[ENTRIES PROVIDED]
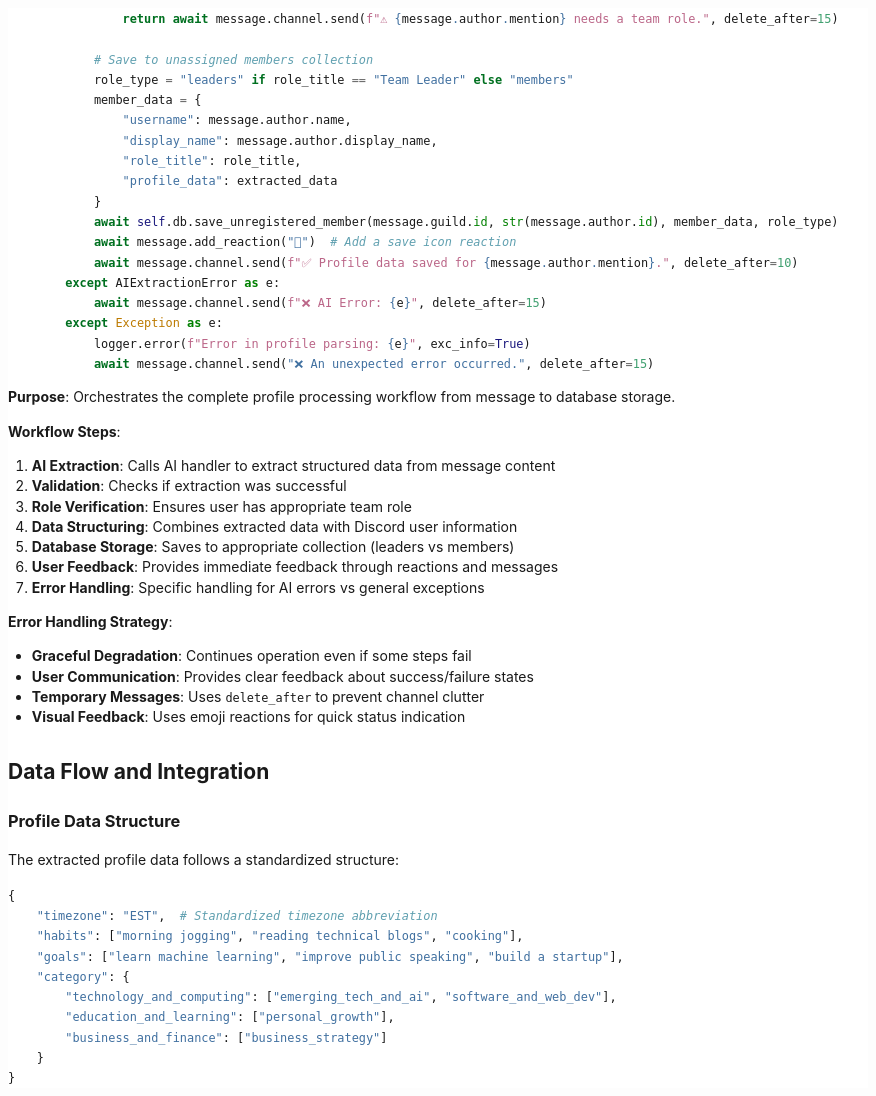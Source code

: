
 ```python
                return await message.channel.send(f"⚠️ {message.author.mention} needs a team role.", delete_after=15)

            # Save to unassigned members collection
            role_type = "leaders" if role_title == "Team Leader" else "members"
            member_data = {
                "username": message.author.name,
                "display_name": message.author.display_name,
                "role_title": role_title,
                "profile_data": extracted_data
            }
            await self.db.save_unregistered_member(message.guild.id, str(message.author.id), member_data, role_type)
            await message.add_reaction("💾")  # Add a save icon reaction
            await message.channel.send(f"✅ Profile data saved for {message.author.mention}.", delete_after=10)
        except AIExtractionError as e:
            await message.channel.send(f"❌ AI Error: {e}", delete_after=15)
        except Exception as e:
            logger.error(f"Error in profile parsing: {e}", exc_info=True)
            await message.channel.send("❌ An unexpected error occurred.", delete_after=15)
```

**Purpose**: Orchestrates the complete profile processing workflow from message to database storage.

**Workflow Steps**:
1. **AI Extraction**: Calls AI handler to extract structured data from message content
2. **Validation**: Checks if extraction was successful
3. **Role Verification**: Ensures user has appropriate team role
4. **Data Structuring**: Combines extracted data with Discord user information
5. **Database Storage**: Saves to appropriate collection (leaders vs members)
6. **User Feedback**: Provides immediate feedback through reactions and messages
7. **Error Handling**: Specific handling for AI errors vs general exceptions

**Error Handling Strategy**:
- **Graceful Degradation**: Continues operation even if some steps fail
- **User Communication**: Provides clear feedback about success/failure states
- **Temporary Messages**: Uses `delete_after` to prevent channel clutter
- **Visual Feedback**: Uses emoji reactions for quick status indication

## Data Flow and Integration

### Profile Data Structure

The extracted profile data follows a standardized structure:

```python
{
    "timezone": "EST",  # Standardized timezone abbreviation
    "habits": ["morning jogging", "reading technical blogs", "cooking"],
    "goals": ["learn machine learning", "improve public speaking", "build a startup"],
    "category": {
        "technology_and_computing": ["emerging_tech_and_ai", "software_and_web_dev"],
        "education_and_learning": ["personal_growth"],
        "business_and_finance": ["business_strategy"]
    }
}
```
[/ENTRIES PROVIDED]
REQUIREMENT:
Would you write out each entry word for word and omit the images?

OUTPUT OF THE TASK:
Source code

:
 ```python
                return await message.channel.send(f"⚠️ {message.author.mention} needs a team role.", delete_after=15)

            # Save to unassigned members collection
            role_type = "leaders" if role_title == "Team Leader" else "members"
            member_data = {
                "username": message.author.name,
                "display_name": message.author.display_name,
                "role_title": role_title,
                "profile_data": extracted_data
            }
            await self.db.save_unregistered_member(message.guild.id, str(message.author.id), member_data, role_type)
            await message.add_reaction("💾")  # Add a save icon reaction
            await message.channel.send(f"✅ Profile data saved for {message.author.mention}.", delete_after=10)
        except AIExtractionError as e:
            await message.channel.send(f"❌ AI Error: {e}", delete_after=15)
        except Exception as e:
            logger.error(f"Error in profile parsing: {e}", exc_info=True)
            await message.channel.send("❌ An unexpected error occurred.", delete_after=15)
```

**Purpose**: Orchestrates the complete profile processing workflow from message to database storage.

**Workflow Steps**:
1. **AI Extraction**: Calls AI handler to extract structured data from message content
2. **Validation**: Checks if extraction was successful
3. **Role Verification**: Ensures user has appropriate team role
4. **Data Structuring**: Combines extracted data with Discord user information
5. **Database Storage**: Saves to appropriate collection (leaders vs members)
6. **User Feedback**: Provides immediate feedback through reactions and messages
7. **Error Handling**: Specific handling for AI errors vs general exceptions

**Error Handling Strategy**:
- **Graceful Degradation**: Continues operation even if some steps fail
- **User Communication**: Provides clear feedback about success/failure states
- **Temporary Messages**: Uses `delete_after` to prevent channel clutter
- **Visual Feedback**: Uses emoji reactions for quick status indication

## Data Flow and Integration

### Profile Data Structure

The extracted profile data follows a standardized structure:

```python
{
    "timezone": "EST",  # Standardized timezone abbreviation
    "habits": ["morning jogging", "reading technical blogs", "cooking"],
    "goals": ["learn machine learning", "improve public speaking", "build a startup"],
    "category": {
        "technology_and_computing": ["emerging_tech_and_ai", "software_and_web_dev"],
        "education_and_learning": ["personal_growth"],
        "business_and_finance": ["business_strategy"]
    }
}
```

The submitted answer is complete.